It happens in a majority of our cases. Right after a favorable settlement or ruling, we receive a call or an E-mail from an excited lead counsel. At some point after the blow-by-blow description of what happened and the expression of thanks for our help, counsel blurts out “They didn’t see it coming.” In response, I simply smile and nod.
Lawyers make assumptions like everyone else. They see you at the depositions and settlement conferences, they know how long it takes to write quality paper, and they know how many hours are in a day. When they do the math, they realize you don’t have the time to do all that needs to be done. They therefore assume that it won’t get done (or at least get done well), and they breathe a sigh of relief because they are probably in a similar situation.
Our presence, however, changes the equation without the other side knowing until it is too late. We do the work that needs to be done, and we do it completely behind the scenes. We never sign a pleading, we never speak to anyone on the other side, and opposing counsel never knows we’re involved. All they see is the quality paper, signed by lead counsel, and all they can do is wonder how it all got done.

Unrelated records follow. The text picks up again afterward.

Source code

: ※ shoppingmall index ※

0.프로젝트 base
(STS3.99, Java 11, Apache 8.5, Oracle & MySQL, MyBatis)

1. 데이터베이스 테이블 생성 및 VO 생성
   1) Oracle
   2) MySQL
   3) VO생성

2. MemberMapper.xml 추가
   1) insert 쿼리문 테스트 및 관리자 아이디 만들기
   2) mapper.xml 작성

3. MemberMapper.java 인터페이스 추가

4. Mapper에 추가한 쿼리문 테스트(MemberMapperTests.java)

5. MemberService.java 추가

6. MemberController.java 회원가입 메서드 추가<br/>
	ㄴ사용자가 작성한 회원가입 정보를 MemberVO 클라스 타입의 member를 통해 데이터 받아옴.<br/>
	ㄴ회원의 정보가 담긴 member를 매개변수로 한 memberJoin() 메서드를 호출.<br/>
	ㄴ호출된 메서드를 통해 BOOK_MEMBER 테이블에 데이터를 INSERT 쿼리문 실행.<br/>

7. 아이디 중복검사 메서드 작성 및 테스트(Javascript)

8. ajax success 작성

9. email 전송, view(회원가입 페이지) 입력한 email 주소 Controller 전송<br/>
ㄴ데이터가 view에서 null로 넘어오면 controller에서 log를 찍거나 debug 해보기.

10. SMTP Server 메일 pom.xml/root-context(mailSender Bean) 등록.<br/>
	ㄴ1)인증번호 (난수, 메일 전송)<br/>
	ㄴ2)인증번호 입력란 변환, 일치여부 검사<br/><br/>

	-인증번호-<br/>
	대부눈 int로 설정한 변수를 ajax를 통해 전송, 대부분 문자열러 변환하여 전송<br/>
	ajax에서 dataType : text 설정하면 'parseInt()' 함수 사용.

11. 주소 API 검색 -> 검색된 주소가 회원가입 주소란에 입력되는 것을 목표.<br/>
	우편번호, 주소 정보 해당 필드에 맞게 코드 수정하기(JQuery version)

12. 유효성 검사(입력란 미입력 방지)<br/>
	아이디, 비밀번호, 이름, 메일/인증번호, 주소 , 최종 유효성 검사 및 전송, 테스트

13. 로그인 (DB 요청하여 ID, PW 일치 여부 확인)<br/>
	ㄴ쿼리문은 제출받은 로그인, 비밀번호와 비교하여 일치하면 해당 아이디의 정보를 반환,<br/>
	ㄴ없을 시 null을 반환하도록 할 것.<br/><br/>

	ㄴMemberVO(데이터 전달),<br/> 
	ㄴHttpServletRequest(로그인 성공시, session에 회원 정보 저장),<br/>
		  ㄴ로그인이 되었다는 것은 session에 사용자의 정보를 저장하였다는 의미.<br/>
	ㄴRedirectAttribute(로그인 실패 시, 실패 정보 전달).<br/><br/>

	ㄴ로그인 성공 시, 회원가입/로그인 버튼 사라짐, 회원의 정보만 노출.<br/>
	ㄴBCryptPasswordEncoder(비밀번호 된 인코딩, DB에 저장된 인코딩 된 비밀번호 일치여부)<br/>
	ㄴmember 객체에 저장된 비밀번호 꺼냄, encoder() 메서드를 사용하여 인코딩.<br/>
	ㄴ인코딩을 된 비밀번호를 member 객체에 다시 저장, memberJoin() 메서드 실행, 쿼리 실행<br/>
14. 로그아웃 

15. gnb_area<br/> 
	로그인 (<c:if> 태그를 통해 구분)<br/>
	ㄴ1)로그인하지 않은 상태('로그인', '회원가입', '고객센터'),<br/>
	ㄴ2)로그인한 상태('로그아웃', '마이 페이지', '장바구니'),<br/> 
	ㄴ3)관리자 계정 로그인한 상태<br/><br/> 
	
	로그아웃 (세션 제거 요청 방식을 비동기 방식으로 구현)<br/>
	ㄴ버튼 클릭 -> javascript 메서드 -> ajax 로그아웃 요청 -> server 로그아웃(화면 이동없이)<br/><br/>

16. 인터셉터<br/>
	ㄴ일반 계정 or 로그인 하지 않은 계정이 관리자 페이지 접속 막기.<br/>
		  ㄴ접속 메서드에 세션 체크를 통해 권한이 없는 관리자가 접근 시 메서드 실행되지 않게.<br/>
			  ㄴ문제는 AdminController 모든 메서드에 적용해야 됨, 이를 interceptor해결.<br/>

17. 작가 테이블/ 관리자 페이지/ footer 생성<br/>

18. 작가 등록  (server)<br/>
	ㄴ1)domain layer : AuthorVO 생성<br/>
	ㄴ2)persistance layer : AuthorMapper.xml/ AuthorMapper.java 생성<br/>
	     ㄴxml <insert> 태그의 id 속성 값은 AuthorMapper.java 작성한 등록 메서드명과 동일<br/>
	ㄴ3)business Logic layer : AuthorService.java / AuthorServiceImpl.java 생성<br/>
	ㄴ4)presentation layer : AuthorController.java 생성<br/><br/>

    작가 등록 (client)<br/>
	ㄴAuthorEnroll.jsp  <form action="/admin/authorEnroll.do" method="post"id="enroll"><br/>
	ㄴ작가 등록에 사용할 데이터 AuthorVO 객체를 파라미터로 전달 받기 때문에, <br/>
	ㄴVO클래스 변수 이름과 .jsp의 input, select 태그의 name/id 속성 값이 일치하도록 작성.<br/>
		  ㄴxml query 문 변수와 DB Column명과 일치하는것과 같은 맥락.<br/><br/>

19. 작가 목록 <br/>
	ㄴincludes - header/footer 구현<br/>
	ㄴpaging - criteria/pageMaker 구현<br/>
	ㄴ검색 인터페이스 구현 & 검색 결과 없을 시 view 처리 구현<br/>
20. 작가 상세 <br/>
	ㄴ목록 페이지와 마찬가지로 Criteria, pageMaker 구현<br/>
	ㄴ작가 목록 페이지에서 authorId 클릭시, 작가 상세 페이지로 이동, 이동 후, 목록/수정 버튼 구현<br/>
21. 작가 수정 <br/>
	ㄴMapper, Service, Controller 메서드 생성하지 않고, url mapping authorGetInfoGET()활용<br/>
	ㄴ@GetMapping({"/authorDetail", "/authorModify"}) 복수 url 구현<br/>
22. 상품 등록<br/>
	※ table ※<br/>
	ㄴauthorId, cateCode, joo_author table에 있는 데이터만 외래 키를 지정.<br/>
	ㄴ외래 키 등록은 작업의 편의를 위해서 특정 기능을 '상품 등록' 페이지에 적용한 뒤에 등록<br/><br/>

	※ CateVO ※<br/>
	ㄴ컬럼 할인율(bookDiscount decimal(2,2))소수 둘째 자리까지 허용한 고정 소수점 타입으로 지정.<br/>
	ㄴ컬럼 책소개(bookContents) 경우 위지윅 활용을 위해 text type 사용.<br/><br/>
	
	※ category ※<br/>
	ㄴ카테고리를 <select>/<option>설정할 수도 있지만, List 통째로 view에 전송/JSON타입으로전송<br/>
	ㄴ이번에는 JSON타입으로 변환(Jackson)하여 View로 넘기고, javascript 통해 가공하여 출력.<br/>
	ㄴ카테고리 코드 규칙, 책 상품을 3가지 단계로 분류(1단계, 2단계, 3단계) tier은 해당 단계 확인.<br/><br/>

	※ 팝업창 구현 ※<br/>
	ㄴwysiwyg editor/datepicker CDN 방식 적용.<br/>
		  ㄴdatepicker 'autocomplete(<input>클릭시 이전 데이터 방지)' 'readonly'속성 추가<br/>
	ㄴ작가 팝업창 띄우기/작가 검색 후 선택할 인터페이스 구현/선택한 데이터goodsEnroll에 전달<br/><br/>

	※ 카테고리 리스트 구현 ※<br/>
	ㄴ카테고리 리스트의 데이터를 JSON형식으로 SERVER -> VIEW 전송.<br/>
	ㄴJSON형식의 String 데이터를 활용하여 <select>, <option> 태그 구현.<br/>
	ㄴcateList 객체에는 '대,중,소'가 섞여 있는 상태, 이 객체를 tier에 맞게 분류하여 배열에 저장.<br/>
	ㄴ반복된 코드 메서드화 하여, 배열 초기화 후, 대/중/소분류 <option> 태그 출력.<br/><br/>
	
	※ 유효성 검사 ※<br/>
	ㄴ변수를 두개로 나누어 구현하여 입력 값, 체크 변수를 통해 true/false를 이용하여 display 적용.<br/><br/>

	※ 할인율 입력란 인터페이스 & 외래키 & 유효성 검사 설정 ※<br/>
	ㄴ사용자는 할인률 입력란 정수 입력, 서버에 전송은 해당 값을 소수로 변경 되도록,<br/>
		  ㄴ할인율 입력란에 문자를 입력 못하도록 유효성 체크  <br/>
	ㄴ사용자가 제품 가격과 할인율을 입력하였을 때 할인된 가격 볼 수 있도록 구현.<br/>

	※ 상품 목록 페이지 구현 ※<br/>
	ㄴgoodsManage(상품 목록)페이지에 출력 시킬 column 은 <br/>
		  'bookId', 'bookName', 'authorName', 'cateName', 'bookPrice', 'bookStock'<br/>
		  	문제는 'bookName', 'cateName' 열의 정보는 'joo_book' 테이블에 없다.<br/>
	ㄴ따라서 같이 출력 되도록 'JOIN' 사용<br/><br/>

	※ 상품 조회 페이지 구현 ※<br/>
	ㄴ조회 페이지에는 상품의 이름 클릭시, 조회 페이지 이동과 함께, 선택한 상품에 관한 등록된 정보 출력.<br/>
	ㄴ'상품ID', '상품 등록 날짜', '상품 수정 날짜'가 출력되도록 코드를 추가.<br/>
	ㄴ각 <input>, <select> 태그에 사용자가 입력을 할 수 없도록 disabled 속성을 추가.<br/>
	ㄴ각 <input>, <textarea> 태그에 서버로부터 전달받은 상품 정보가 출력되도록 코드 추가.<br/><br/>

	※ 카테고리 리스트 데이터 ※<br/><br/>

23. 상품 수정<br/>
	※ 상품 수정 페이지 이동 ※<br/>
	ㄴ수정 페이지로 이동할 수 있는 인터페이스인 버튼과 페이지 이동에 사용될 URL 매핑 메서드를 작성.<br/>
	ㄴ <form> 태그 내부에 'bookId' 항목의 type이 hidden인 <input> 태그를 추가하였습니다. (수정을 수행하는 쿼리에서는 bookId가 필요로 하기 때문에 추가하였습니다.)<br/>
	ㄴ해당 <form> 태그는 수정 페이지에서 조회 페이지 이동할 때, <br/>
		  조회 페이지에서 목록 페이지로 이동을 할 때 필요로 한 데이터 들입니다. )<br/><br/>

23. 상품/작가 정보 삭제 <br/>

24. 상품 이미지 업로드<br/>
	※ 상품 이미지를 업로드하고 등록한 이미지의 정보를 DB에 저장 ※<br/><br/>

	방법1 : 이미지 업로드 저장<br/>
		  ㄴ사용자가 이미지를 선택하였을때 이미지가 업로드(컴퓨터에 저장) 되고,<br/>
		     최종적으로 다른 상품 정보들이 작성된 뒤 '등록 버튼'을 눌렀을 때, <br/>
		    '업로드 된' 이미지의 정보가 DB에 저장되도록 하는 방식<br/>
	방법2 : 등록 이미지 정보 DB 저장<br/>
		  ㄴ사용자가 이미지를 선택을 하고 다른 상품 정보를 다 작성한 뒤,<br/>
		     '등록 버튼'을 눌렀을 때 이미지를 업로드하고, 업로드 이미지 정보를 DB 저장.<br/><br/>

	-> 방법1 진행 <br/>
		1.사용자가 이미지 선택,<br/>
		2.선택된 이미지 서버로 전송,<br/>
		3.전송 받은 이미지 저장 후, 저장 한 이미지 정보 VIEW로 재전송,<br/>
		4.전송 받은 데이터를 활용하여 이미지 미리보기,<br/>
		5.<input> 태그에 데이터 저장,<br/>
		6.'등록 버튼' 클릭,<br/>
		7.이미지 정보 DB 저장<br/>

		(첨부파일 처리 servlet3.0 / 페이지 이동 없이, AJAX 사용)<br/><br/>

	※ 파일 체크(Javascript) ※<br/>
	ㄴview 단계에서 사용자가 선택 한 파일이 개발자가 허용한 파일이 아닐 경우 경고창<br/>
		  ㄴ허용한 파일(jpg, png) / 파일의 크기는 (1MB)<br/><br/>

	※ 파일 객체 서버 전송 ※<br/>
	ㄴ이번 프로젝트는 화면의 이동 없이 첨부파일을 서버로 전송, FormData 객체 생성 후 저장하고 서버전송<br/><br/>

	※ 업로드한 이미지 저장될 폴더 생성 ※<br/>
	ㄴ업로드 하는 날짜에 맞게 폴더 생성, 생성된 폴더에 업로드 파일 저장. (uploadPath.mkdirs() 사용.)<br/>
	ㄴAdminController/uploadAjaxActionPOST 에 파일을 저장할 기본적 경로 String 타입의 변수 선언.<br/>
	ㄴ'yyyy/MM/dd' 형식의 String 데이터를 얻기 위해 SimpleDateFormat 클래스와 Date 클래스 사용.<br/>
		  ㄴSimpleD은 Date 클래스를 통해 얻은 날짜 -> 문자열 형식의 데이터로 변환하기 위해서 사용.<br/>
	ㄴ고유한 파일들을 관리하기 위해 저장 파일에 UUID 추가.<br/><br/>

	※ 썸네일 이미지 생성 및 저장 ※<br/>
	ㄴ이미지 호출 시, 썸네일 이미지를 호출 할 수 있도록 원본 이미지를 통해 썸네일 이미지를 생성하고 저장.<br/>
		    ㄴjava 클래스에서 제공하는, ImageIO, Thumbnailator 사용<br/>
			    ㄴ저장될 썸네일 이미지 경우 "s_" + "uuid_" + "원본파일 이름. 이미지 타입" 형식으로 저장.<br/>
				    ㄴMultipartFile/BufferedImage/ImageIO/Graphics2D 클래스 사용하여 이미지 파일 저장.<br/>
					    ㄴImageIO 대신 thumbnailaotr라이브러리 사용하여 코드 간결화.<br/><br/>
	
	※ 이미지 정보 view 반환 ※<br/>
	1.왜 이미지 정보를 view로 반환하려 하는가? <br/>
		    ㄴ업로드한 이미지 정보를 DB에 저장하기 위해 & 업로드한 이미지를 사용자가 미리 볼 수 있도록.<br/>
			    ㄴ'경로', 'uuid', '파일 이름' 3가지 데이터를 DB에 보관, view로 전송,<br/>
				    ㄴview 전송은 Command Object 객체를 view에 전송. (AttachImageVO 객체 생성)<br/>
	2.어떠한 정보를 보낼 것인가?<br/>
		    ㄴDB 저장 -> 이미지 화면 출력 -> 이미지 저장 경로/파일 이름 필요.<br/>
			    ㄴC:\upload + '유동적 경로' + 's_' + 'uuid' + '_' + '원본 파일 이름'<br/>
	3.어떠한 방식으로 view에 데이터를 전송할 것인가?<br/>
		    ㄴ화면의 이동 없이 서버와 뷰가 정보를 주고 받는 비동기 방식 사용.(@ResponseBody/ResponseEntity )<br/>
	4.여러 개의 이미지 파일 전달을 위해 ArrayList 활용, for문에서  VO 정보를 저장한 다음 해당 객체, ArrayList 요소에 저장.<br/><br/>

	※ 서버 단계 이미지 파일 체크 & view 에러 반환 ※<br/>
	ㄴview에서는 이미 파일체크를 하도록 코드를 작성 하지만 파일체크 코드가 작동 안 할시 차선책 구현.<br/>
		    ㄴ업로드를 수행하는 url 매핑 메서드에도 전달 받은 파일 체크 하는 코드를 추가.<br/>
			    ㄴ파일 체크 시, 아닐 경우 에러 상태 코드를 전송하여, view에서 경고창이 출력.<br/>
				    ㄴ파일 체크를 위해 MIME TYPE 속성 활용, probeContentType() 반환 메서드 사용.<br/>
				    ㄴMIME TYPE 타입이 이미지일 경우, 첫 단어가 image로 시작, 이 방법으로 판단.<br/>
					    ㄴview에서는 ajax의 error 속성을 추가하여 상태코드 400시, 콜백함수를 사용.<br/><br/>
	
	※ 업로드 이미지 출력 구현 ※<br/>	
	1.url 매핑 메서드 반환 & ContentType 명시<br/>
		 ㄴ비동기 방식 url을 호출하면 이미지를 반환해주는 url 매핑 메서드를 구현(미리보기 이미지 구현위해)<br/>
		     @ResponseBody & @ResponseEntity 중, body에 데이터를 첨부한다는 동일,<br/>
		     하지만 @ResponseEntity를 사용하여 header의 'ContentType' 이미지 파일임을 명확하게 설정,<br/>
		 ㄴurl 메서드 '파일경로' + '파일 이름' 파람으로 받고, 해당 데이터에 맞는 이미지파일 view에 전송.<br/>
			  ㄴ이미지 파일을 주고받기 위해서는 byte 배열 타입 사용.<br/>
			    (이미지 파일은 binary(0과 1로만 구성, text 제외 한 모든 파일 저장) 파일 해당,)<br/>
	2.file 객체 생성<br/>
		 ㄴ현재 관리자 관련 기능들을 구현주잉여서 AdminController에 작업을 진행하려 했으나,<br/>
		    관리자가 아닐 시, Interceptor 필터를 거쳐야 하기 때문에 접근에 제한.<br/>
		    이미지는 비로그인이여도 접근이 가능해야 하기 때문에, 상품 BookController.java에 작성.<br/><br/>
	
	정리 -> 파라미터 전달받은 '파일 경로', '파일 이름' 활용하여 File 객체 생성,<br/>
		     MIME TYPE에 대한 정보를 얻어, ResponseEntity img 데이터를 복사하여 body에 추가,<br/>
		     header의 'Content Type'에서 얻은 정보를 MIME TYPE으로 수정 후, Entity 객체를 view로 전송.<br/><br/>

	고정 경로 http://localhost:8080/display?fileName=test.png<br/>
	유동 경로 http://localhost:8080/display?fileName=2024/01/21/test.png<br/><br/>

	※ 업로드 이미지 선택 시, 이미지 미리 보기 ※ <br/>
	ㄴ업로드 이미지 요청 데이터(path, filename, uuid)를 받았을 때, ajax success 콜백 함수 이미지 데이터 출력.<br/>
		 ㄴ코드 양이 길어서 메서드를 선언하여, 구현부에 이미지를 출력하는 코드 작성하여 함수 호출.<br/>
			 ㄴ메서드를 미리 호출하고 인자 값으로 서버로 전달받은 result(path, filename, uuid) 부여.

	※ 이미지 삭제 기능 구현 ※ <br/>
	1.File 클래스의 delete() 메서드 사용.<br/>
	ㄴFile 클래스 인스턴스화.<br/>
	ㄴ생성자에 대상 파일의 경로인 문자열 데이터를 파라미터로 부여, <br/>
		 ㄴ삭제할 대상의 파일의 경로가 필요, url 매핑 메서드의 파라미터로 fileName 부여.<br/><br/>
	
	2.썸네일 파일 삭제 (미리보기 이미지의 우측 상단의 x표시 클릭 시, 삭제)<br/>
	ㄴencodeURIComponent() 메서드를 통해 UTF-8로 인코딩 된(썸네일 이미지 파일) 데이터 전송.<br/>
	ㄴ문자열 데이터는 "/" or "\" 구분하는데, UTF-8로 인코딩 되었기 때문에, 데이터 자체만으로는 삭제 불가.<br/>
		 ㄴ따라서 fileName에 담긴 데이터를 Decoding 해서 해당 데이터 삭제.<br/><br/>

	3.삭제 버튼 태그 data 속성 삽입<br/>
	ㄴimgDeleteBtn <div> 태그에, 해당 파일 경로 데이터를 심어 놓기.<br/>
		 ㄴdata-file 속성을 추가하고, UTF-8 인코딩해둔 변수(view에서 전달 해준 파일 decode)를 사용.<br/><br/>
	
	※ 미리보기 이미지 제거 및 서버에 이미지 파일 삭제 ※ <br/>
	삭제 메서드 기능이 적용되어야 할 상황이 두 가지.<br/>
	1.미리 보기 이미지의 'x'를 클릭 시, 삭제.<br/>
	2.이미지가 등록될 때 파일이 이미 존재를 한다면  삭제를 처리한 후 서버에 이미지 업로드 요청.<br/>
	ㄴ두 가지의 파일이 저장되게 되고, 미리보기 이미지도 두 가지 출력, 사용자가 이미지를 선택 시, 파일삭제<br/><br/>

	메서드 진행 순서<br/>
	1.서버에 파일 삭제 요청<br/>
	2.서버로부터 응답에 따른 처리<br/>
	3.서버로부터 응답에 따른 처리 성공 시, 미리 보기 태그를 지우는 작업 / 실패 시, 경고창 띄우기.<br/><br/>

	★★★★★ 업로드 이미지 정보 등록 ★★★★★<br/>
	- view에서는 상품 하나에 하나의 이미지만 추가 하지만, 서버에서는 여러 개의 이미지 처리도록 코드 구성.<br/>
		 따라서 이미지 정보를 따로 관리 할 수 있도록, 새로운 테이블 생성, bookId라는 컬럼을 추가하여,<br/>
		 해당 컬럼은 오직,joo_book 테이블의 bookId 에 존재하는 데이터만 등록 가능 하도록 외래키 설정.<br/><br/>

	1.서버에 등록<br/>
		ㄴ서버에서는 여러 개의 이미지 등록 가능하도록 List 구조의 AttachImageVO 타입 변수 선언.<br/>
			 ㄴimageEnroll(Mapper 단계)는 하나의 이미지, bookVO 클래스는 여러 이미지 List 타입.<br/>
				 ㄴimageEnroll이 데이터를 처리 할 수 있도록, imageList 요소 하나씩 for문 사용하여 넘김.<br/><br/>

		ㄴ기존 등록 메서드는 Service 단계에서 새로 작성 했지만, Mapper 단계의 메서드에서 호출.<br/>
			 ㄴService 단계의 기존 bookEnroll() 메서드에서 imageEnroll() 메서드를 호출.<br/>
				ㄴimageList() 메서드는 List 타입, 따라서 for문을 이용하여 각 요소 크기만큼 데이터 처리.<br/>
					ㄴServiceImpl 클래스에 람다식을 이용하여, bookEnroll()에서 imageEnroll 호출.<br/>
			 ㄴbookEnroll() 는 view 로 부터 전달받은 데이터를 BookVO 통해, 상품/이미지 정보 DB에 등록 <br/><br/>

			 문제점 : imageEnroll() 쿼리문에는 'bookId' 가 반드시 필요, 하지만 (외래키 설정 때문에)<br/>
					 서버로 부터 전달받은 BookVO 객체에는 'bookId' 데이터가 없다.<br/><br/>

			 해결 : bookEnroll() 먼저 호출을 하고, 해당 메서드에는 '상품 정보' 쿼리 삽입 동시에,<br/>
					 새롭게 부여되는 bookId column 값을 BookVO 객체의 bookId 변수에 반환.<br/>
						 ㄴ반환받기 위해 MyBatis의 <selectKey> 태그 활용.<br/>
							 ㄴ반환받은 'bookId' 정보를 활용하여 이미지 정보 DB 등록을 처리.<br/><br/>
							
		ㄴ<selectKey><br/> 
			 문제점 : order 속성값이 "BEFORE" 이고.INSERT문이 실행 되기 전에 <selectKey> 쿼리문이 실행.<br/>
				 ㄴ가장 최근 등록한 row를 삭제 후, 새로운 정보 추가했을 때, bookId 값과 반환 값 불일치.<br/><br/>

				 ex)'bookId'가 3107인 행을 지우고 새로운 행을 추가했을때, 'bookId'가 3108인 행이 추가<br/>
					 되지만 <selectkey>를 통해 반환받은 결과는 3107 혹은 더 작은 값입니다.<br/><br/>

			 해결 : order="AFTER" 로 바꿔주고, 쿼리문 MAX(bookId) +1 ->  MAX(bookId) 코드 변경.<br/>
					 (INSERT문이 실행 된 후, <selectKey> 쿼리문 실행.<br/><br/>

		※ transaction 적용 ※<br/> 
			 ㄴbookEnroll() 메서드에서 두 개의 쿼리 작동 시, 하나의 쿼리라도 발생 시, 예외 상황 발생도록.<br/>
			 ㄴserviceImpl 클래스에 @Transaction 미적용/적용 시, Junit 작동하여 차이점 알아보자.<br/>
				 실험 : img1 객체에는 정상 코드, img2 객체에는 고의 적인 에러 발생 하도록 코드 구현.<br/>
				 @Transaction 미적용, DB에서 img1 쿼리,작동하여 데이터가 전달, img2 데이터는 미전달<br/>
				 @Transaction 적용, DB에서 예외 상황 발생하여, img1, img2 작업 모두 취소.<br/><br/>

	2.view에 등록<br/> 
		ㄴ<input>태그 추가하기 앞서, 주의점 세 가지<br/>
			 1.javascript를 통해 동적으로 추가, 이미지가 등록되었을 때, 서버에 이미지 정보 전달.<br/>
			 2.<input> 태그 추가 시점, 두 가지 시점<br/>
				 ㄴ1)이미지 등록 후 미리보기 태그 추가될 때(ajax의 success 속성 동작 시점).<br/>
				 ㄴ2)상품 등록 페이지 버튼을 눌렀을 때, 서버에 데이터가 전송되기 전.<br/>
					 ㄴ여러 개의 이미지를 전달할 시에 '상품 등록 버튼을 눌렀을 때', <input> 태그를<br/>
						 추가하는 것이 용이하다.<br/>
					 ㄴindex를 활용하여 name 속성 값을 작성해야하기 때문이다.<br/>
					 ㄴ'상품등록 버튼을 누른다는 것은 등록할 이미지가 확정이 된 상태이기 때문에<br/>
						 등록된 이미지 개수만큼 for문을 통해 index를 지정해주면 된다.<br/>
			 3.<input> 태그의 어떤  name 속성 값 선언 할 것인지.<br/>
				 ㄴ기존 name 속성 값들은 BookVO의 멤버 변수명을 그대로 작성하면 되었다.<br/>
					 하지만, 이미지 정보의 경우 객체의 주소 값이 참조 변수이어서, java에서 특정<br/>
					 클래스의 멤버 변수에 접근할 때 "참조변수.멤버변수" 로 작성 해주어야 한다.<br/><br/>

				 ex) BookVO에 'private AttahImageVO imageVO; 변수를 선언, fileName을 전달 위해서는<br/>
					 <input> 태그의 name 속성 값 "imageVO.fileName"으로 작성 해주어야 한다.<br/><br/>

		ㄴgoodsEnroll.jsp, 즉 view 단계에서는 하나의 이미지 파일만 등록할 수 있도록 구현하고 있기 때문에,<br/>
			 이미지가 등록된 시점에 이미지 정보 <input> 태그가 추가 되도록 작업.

And it just happened again. A solo practitioner (I’ll call her Lauren) was representing an employer in a large wrongful termination case. The plaintiff was demanding hundreds of thousands in settlement in a case Lauren felt wasn’t worth anywhere near that much. The court had denied cross-motions for summary judgment, and the trial date was looming. Lauren also felt that if a judge looked at several aspects of the plaintiff’s damages, he or she would realize they just could not be recovered.
Lauren and I quickly agreed that the best strategy would be to raise these issues in a series of in limine motions. Our office then began drafting what became a set of related motions that tackled all the major weaknesses in the plaintiff’s case. We then prepared the trial brief and drafted the opposition to the plaintiff’s in limine motions, thereby allowing Lauren to prepare witnesses and attend to her other cases. The result: all but one of our motions were granted, thereby knocking out plaintiff’s RICO claim and the vast majority of his damages; and all of the plaintiff’s motions were denied. The case then settled for far less than what our client was willing to pay at the last settlement conference.
The other side had no idea we were involved. They also had no idea they would be served with all those motions, and they had no ability to respond to everything. They certainly had no idea how Lauren managed to draft all that paper. In short, they just didn’t “see it coming.” Now, the motions were meritorious and the result was just. Lauren’s argumentation at the hearing, I am sure, was brilliant. Without our office’s help, however, at least some of the issues in those motions would have been buried in the sound and fury of trial, without a ruling before the entry of the verdict. The result: a settlement before a jury was impaneled, an extremely satisfied Lauren, and an ecstatic client. And it happened in large part because of our work behind the scenes and because of the element of surprise.